Chapter Text
“Papa! Papa!” Eleanor’s gleeful cries echoed through the small house in the bayou of New Orleans, Louisiana. She ran from her room and through the screen porch of the house. The patter of her feet ceased as she skidded to a halt just at the edge of the dock. She eagerly scanned the water, eyes quickly finding the light from Papa’s lantern in the evening shadows. He waved to her, a wide smile gracing his sharp face.
Papa took a delicate step from the boat and Eleanor smiled with excitement, nearly crumpling the paper in her hands. Papa smiled back at her and extended a hand, allowing the 5-year-old to grab his briefcase and race back into the house.
As soon as she placed the briefcase on the kitchen counter, she turned around and presented her crumpled paper to her father.
“I drew for you!” the girl squealed excitedly, shoving the papers in her father’s direction.
“So you did, my dear,” Papa glanced at the drawing he was presented with. “And what a lovely drawing it is.” He smiled somewhat distractedly and took the paper in his hand. “Is this a horse?”
“No Papa. A deer!” The little girl rolled her eyes with annoyance. Obviously it was a deer.
“Oh! My, of course, how silly of me!” Papa chuckled slightly. “Quite unusual colours for a deer, firecracker.”
“It’s for you! You like deer, and you like red, so I drew it for you,” Eleanor explained patiently.
“Oh, how lovely darling. I’ll pin it up in my bedroom and admire it every day,” Papa said, patting Eleanor’s head. “It’s a beautiful work of art.”
“Papa, my hair!” Eleanor wrinkled her nose and fluffed out her curls, blushing slightly at the compliment.
Papa hummed in acknowledgement, smiling down at his daughter. “Well then, I believe supper is in order?” Eleanor nodded enthusiastically.
⛧─── ⋆⋅☆⋅⋆ ───⛧
As soon as supper was finished, Papa washed all the dishes, all the while humming a lively radio tune. Eleanor changed into her nightclothes and climbed into bed, grabbing her favorite book and placing it at her side. As soon as Papa walked in, she patted the book and smiled up at him hopefully. Papa sighed but picked it up, sitting next to Eleanor and reading in soft tones until the girl’s breathing evened out.

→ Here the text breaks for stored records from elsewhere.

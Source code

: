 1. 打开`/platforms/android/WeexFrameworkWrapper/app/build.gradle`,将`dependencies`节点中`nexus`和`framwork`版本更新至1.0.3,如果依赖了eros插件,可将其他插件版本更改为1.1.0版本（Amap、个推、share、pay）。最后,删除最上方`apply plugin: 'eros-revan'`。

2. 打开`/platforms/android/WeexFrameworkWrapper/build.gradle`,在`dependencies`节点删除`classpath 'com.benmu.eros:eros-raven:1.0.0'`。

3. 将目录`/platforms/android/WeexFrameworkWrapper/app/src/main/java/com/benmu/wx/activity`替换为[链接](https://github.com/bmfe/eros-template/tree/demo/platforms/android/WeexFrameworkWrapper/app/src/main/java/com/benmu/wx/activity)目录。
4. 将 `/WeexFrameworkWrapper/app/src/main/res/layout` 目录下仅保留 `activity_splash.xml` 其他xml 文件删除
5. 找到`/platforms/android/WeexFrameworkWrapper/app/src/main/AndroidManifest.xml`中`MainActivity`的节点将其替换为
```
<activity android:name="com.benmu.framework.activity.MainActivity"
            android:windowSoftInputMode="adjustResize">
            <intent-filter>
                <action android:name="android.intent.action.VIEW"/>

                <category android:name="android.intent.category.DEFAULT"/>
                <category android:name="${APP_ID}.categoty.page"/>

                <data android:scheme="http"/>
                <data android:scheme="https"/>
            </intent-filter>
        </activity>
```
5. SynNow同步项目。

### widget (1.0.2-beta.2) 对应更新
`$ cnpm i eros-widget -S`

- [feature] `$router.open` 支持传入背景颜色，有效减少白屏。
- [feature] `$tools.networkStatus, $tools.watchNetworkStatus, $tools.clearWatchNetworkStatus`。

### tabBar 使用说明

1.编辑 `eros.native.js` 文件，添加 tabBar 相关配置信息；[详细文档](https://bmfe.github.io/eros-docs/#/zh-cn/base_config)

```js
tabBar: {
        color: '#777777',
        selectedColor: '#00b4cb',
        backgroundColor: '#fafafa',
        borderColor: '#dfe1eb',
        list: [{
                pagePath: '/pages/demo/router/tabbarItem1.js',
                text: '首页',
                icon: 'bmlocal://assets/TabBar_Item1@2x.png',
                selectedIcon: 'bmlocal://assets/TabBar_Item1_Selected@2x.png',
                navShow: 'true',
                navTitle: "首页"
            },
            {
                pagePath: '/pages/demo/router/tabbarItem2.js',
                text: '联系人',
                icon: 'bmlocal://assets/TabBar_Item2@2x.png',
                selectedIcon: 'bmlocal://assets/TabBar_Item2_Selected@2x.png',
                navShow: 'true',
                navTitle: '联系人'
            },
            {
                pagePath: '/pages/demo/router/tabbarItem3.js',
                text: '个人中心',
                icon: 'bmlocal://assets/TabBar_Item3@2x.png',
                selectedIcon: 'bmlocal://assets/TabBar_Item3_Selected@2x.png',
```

That was the last time Eleanor Bourdeaux saw her father alive.
⛧─── ⋆⋅☆⋅⋆ ───⛧
Eleanor keeps her eyelids tightly closed to avoid being blinded by the red glow that peeks through them. Strange. She hasn't had that dream in years. She shudders at the memories of that night, the one that changed her life forever.
5 year old Eleanor jolts awake at the sound of three distinct knocks on the porch door. She crawls out of bed slowly, listening for her father’s footsteps, but instead hears unfamiliar voices from outside.
She walks slowly down the hallway and past her father’s room, the door slightly ajar. As soon as she reaches the front door, hands curled tightly in her nightgown, the knocks come again, even more insistent. Whimpering, Eleanor wrenches open the door.
Standing in front of her is a man she has seen once or twice before, dressed in the sharp uniform of a policeman. The man, around her father’s age, squints down at her and addresses her as Eleanor. He explains that he knew her father well, and smiles gently at her when she says she recognised him.
He asks her if her father had mentioned where he was going or what he planned to do, but he hadn’t, and she tells the man so. He asks again and again, more insistent every time, but Eleanor just shakes her head. Her father had told her never to talk to the police. This man seems alright, since he knew her father, but she doesn’t know the answers to the things he is asking her.
When the man finally sighs in resignation and tells her to gather her things, Eleanor is only happy the questions are over. He puts a large hand on her shoulder and rubs it gently, saying that her father would be away for a while and that he’d asked for him to take care of her in the meantime.
Eleanor meticulously packs herself a week's worth of clothes, her boots, and her favourite book. Then, sleep still heavy in her eyes, she follows the policeman back to his boat as he sets out for the nearby town.
A week later, the policeman, now known to her as Uncle George, breaks the news. Her father had been shot dead that night. Whispers around the town told her more; a hunter mistook him for a deer in the dark and fired, going right through his forehead and lodging the bullet in the back of his skull. She throws up the first time she hears those words, dry heaving against the tile bathroom floor with hot tears on her face for what feels like hours while Uncle George crouches behind her and rubs her back. She had known loss before, but never like this.
Her father’s absence carved out a gaping hole in her heart; one that she never fully recovered from.